- [YOUR TASK]: When a line in the records contains the string "Escribe", copy that line.

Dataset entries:
◆ ◆ ◆ ◆ ◆
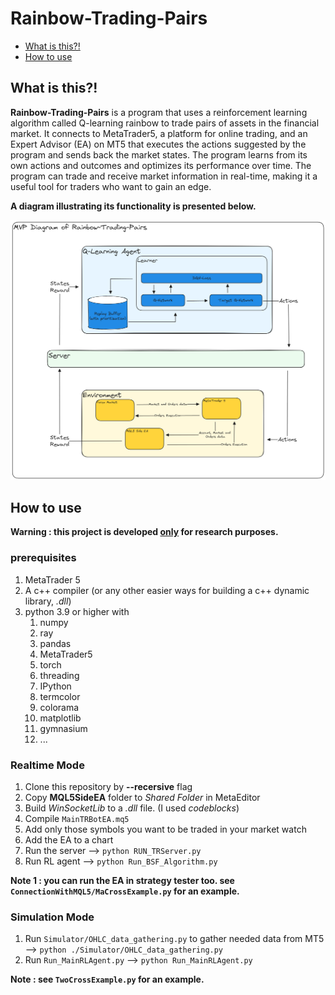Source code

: # Rainbow-Trading-Pairs

- [What is this?!](#what-is-this)
- [How to use](#how-to-use)

## What is this?!

**Rainbow-Trading-Pairs** is a program that uses a reinforcement learning algorithm called Q-learning rainbow to trade pairs of assets in the financial market. It connects to MetaTrader5, a platform for online trading, and an Expert Advisor (EA) on MT5 that executes the actions suggested by the program and sends back the market states. The program learns from its own actions and outcomes and optimizes its performance over time. The program can trade and receive market information in real-time, making it a useful tool for traders who want to gain an edge.

**A diagram illustrating its functionality is presented below.**

![Rainbow-Trading-Pairs.excalidraw.png](./Docs/Excalidraw/Rainbow-Trading-Pairs.excalidraw.png)

## How to use

**Warning : this project is developed <u>only</u> for research purposes.**

### prerequisites

1. MetaTrader 5
2. A c++ compiler (or any other easier ways for building a c++ dynamic library, *.dll*)
3. python 3.9 or higher with
	1. numpy
	2. ray
	3. pandas
	4. MetaTrader5
	5. torch
	6. threading
	7. IPython
	8. termcolor
	9. colorama
	10. matplotlib
	11. gymnasium
	12.  ...

### Realtime Mode

1. Clone this repository by **--recersive** flag
2. Copy **MQL5SideEA** folder to *Shared Folder* in MetaEditor
3. Build *WinSocketLib* to a *.dll* file. (I used *codeblocks*)
4. Compile `MainTRBotEA.mq5`
5. Add only those symbols you want to be traded in your market watch
6. Add the EA to a chart
7. Run the server  -->  `python RUN_TRServer.py`
8. Run RL agent    -->  `python Run_BSF_Algorithm.py`

**Note 1 : you can run the EA in strategy tester too. see `ConnectionWithMQL5/MaCrossExample.py` for an example.**

### Simulation Mode

1. Run `Simulator/OHLC_data_gathering.py` to gather needed data from MT5   -->  `python ./Simulator/OHLC_data_gathering.py`
2. Run `Run_MainRLAgent.py`  --> `python Run_MainRLAgent.py`

**Note : see `TwoCrossExample.py` for an example.**
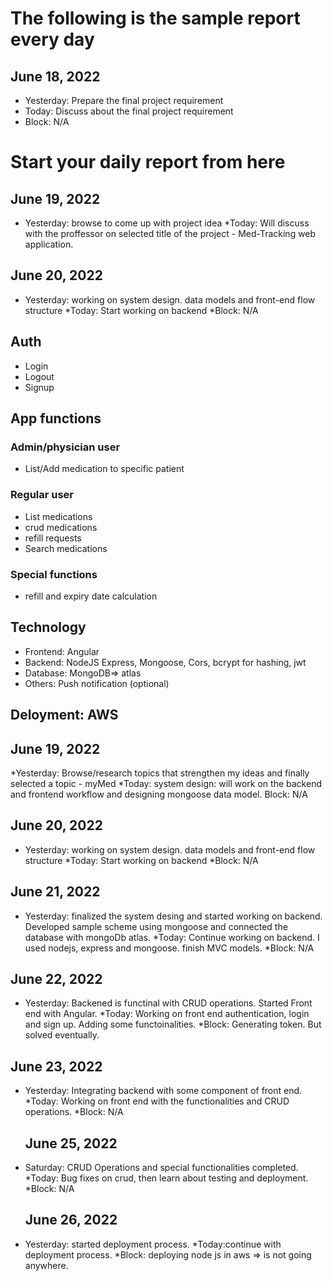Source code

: # The following is the sample report every day

## June 18, 2022

- Yesterday: Prepare the final project requirement
- Today: Discuss about the final project requirement
- Block: N/A

# Start your daily report from here

## June 19, 2022

- Yesterday: browse to come up with project idea
  \*Today: Will discuss with the proffessor on selected title of the project - Med-Tracking web application.

## June 20, 2022

- Yesterday: working on system design. data models and front-end flow structure
  *Today: Start working on backend
  *Block: N/A

## Auth

- Login
- Logout
- Signup

## App functions

### Admin/physician user

- List/Add medication to specific patient

### Regular user

- List medications
- crud medications
- refill requests
- Search medications

### Special functions

- refill and expiry date calculation

## Technology

- Frontend: Angular
- Backend: NodeJS Express, Mongoose, Cors, bcrypt for hashing, jwt
- Database: MongoDB=> atlas
- Others: Push notification (optional)

## Deloyment: AWS

## June 19, 2022

*Yesterday: Browse/research topics that strengthen my ideas and finally selected a topic - myMed
*Today: system design: will work on the backend and frontend workflow and designing mongoose data model.
Block: N/A

## June 20, 2022

- Yesterday: working on system design. data models and front-end flow structure
  *Today: Start working on backend
  *Block: N/A

## June 21, 2022

- Yesterday: finalized the system desing and started working on backend. Developed sample scheme using mongoose and connected the database with mongoDb atlas.
  *Today: Continue working on backend. I used nodejs, express and mongoose. finish MVC models.
  *Block: N/A

## June 22, 2022

- Yesterday: Backened is functinal with CRUD operations. Started Front end with Angular.
  *Today: Working on front end authentication, login and sign up. Adding some functoinalities.
  *Block: Generating token. But solved eventually.

## June 23, 2022

- Yesterday: Integrating backend with some component of front end.
  *Today: Working on front end with the functionalities and CRUD operations.
  *Block: N/A
  
  ## June 25, 2022

- Saturday: CRUD Operations and special functionalities completed.
  *Today: Bug fixes on crud, then learn about testing and deployment.
  *Block: N/A
  
  ## June 26, 2022

- Yesterday: started deployment process.
  *Today:continue with deployment process.
  *Block: deploying node js in aws => is not going anywhere. 
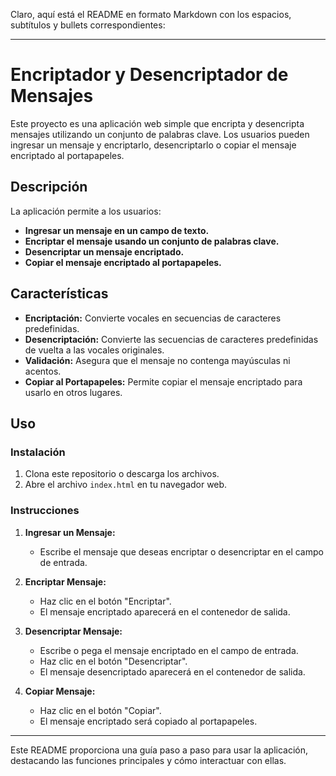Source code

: Claro, aquí está el README en formato Markdown con los espacios, subtítulos y bullets correspondientes:

---

# Encriptador y Desencriptador de Mensajes

Este proyecto es una aplicación web simple que encripta y desencripta mensajes utilizando un conjunto de palabras clave. Los usuarios pueden ingresar un mensaje y encriptarlo, desencriptarlo o copiar el mensaje encriptado al portapapeles.

## Descripción

La aplicación permite a los usuarios:

- **Ingresar un mensaje en un campo de texto.**
- **Encriptar el mensaje usando un conjunto de palabras clave.**
- **Desencriptar un mensaje encriptado.**
- **Copiar el mensaje encriptado al portapapeles.**

## Características

- **Encriptación:** Convierte vocales en secuencias de caracteres predefinidas.
- **Desencriptación:** Convierte las secuencias de caracteres predefinidas de vuelta a las vocales originales.
- **Validación:** Asegura que el mensaje no contenga mayúsculas ni acentos.
- **Copiar al Portapapeles:** Permite copiar el mensaje encriptado para usarlo en otros lugares.

## Uso

### Instalación

1. Clona este repositorio o descarga los archivos.
2. Abre el archivo `index.html` en tu navegador web.

### Instrucciones

1. **Ingresar un Mensaje:**
   - Escribe el mensaje que deseas encriptar o desencriptar en el campo de entrada.

2. **Encriptar Mensaje:**
   - Haz clic en el botón "Encriptar".
   - El mensaje encriptado aparecerá en el contenedor de salida.

3. **Desencriptar Mensaje:**
   - Escribe o pega el mensaje encriptado en el campo de entrada.
   - Haz clic en el botón "Desencriptar".
   - El mensaje desencriptado aparecerá en el contenedor de salida.

4. **Copiar Mensaje:**
   - Haz clic en el botón "Copiar".
   - El mensaje encriptado será copiado al portapapeles.

---

Este README proporciona una guía paso a paso para usar la aplicación, destacando las funciones principales y cómo interactuar con ellas.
◆ ◆ ◆ ◆ ◆
- [OUTPUT OF THE TASK]:
   - Escribe el mensaje que deseas encriptar o desencriptar en el campo de entrada.
   - Escribe o pega el mensaje encriptado en el campo de entrada.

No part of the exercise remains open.